___ DATA IN THIS EXERCISE ___

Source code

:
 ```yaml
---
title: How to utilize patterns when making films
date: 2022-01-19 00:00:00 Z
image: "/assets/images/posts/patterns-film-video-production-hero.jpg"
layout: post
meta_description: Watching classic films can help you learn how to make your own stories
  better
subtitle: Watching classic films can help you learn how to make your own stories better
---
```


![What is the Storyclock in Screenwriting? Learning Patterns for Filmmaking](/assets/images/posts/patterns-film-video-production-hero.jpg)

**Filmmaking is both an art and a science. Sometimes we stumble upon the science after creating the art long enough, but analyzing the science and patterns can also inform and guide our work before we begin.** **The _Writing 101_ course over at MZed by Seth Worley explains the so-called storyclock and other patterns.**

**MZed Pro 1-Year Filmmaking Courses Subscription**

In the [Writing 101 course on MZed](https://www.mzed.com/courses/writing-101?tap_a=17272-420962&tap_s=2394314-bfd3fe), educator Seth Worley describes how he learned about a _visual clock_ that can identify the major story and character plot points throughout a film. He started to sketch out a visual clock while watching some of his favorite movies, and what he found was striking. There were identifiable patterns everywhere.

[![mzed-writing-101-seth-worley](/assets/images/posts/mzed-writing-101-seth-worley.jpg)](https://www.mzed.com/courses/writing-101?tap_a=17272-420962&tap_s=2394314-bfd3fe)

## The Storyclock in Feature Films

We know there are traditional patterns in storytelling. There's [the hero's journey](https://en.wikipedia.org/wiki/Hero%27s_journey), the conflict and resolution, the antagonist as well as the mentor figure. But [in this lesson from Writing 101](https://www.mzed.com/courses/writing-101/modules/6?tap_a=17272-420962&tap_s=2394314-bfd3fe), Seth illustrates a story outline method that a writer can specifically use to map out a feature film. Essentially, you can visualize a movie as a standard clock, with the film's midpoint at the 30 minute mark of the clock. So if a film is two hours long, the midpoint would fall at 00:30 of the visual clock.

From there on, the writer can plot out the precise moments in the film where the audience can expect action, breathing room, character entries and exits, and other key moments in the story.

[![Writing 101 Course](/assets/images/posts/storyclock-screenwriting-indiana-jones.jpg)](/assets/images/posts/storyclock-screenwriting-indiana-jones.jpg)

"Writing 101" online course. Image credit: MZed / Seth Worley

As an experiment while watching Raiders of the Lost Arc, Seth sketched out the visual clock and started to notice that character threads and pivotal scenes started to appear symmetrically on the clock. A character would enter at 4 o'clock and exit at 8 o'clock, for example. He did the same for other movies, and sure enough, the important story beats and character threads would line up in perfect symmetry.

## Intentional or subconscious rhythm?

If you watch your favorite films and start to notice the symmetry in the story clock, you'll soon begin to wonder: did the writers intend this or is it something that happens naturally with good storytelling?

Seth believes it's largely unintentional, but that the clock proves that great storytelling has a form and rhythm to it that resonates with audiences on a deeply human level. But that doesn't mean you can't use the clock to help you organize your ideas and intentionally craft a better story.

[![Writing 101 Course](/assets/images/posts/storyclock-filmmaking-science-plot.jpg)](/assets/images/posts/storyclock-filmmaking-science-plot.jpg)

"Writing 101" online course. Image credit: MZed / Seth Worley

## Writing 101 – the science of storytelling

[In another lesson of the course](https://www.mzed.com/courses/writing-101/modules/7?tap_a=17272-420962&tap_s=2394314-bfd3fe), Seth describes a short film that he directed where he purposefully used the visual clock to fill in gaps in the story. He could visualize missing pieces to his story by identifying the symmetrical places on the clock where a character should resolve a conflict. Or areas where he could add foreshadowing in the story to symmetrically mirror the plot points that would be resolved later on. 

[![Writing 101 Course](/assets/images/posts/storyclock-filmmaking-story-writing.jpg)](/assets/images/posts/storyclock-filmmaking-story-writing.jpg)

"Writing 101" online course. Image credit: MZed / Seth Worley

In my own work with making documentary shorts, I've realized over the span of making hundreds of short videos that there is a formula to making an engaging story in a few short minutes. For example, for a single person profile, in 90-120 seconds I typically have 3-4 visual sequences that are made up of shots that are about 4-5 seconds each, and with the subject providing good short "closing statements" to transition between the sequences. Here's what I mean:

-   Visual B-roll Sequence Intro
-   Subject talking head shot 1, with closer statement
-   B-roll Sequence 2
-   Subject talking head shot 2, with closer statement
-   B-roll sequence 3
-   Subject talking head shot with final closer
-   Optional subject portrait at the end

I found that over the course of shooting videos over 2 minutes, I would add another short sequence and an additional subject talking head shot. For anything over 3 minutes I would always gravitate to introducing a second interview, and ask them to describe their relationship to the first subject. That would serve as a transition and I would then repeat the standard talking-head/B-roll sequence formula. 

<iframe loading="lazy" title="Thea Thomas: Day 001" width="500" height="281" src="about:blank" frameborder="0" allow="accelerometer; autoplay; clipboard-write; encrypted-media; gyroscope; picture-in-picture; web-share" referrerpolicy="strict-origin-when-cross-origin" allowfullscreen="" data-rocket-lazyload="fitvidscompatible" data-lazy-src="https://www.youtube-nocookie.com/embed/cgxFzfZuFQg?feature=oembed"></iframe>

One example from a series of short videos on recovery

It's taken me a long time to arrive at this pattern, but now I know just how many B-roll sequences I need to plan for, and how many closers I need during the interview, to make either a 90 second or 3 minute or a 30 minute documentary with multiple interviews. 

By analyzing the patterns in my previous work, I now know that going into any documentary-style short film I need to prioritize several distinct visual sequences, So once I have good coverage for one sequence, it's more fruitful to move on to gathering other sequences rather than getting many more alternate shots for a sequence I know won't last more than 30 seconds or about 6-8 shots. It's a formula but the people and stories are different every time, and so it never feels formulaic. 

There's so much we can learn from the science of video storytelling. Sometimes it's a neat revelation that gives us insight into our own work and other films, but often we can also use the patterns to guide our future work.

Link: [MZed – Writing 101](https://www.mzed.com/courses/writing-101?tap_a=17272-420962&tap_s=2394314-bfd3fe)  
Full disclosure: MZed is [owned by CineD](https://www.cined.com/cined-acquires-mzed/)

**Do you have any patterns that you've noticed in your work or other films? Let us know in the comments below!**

___

- WHAT THE TASK REQUIRES: Reproduce the data in full, precisely as given.

- TASK OUTPUT:
Source code

:
 ```yaml
---
title: How to utilize patterns when making films
date: 2022-01-19 00:00:00 Z
image: "/assets/images/posts/patterns-film-video-production-hero.jpg"
layout: post
meta_description: Watching classic films can help you learn how to make your own stories
  better
subtitle: Watching classic films can help you learn how to make your own stories better
---
```


![What is the Storyclock in Screenwriting? Learning Patterns for Filmmaking](/assets/images/posts/patterns-film-video-production-hero.jpg)

**Filmmaking is both an art and a science. Sometimes we stumble upon the science after creating the art long enough, but analyzing the science and patterns can also inform and guide our work before we begin.** **The _Writing 101_ course over at MZed by Seth Worley explains the so-called storyclock and other patterns.**

**MZed Pro 1-Year Filmmaking Courses Subscription**

In the [Writing 101 course on MZed](https://www.mzed.com/courses/writing-101?tap_a=17272-420962&tap_s=2394314-bfd3fe), educator Seth Worley describes how he learned about a _visual clock_ that can identify the major story and character plot points throughout a film. He started to sketch out a visual clock while watching some of his favorite movies, and what he found was striking. There were identifiable patterns everywhere.

[![mzed-writing-101-seth-worley](/assets/images/posts/mzed-writing-101-seth-worley.jpg)](https://www.mzed.com/courses/writing-101?tap_a=17272-420962&tap_s=2394314-bfd3fe)

## The Storyclock in Feature Films

We know there are traditional patterns in storytelling. There's [the hero's journey](https://en.wikipedia.org/wiki/Hero%27s_journey), the conflict and resolution, the antagonist as well as the mentor figure. But [in this lesson from Writing 101](https://www.mzed.com/courses/writing-101/modules/6?tap_a=17272-420962&tap_s=2394314-bfd3fe), Seth illustrates a story outline method that a writer can specifically use to map out a feature film. Essentially, you can visualize a movie as a standard clock, with the film's midpoint at the 30 minute mark of the clock. So if a film is two hours long, the midpoint would fall at 00:30 of the visual clock.

From there on, the writer can plot out the precise moments in the film where the audience can expect action, breathing room, character entries and exits, and other key moments in the story.

[![Writing 101 Course](/assets/images/posts/storyclock-screenwriting-indiana-jones.jpg)](/assets/images/posts/storyclock-screenwriting-indiana-jones.jpg)

"Writing 101" online course. Image credit: MZed / Seth Worley

As an experiment while watching Raiders of the Lost Arc, Seth sketched out the visual clock and started to notice that character threads and pivotal scenes started to appear symmetrically on the clock. A character would enter at 4 o'clock and exit at 8 o'clock, for example. He did the same for other movies, and sure enough, the important story beats and character threads would line up in perfect symmetry.

## Intentional or subconscious rhythm?

If you watch your favorite films and start to notice the symmetry in the story clock, you'll soon begin to wonder: did the writers intend this or is it something that happens naturally with good storytelling?

Seth believes it's largely unintentional, but that the clock proves that great storytelling has a form and rhythm to it that resonates with audiences on a deeply human level. But that doesn't mean you can't use the clock to help you organize your ideas and intentionally craft a better story.

[![Writing 101 Course](/assets/images/posts/storyclock-filmmaking-science-plot.jpg)](/assets/images/posts/storyclock-filmmaking-science-plot.jpg)

"Writing 101" online course. Image credit: MZed / Seth Worley

## Writing 101 – the science of storytelling

[In another lesson of the course](https://www.mzed.com/courses/writing-101/modules/7?tap_a=17272-420962&tap_s=2394314-bfd3fe), Seth describes a short film that he directed where he purposefully used the visual clock to fill in gaps in the story. He could visualize missing pieces to his story by identifying the symmetrical places on the clock where a character should resolve a conflict. Or areas where he could add foreshadowing in the story to symmetrically mirror the plot points that would be resolved later on. 

[![Writing 101 Course](/assets/images/posts/storyclock-filmmaking-story-writing.jpg)](/assets/images/posts/storyclock-filmmaking-story-writing.jpg)

"Writing 101" online course. Image credit: MZed / Seth Worley

In my own work with making documentary shorts, I've realized over the span of making hundreds of short videos that there is a formula to making an engaging story in a few short minutes. For example, for a single person profile, in 90-120 seconds I typically have 3-4 visual sequences that are made up of shots that are about 4-5 seconds each, and with the subject providing good short "closing statements" to transition between the sequences. Here's what I mean:

-   Visual B-roll Sequence Intro
-   Subject talking head shot 1, with closer statement
-   B-roll Sequence 2
-   Subject talking head shot 2, with closer statement
-   B-roll sequence 3
-   Subject talking head shot with final closer
-   Optional subject portrait at the end

I found that over the course of shooting videos over 2 minutes, I would add another short sequence and an additional subject talking head shot. For anything over 3 minutes I would always gravitate to introducing a second interview, and ask them to describe their relationship to the first subject. That would serve as a transition and I would then repeat the standard talking-head/B-roll sequence formula. 

<iframe loading="lazy" title="Thea Thomas: Day 001" width="500" height="281" src="about:blank" frameborder="0" allow="accelerometer; autoplay; clipboard-write; encrypted-media; gyroscope; picture-in-picture; web-share" referrerpolicy="strict-origin-when-cross-origin" allowfullscreen="" data-rocket-lazyload="fitvidscompatible" data-lazy-src="https://www.youtube-nocookie.com/embed/cgxFzfZuFQg?feature=oembed"></iframe>

One example from a series of short videos on recovery

It's taken me a long time to arrive at this pattern, but now I know just how many B-roll sequences I need to plan for, and how many closers I need during the interview, to make either a 90 second or 3 minute or a 30 minute documentary with multiple interviews. 

By analyzing the patterns in my previous work, I now know that going into any documentary-style short film I need to prioritize several distinct visual sequences, So once I have good coverage for one sequence, it's more fruitful to move on to gathering other sequences rather than getting many more alternate shots for a sequence I know won't last more than 30 seconds or about 6-8 shots. It's a formula but the people and stories are different every time, and so it never feels formulaic. 

There's so much we can learn from the science of video storytelling. Sometimes it's a neat revelation that gives us insight into our own work and other films, but often we can also use the patterns to guide our future work.

Link: [MZed – Writing 101](https://www.mzed.com/courses/writing-101?tap_a=17272-420962&tap_s=2394314-bfd3fe)  
Full disclosure: MZed is [owned by CineD](https://www.cined.com/cined-acquires-mzed/)

**Do you have any patterns that you've noticed in your work or other films? Let us know in the comments below!**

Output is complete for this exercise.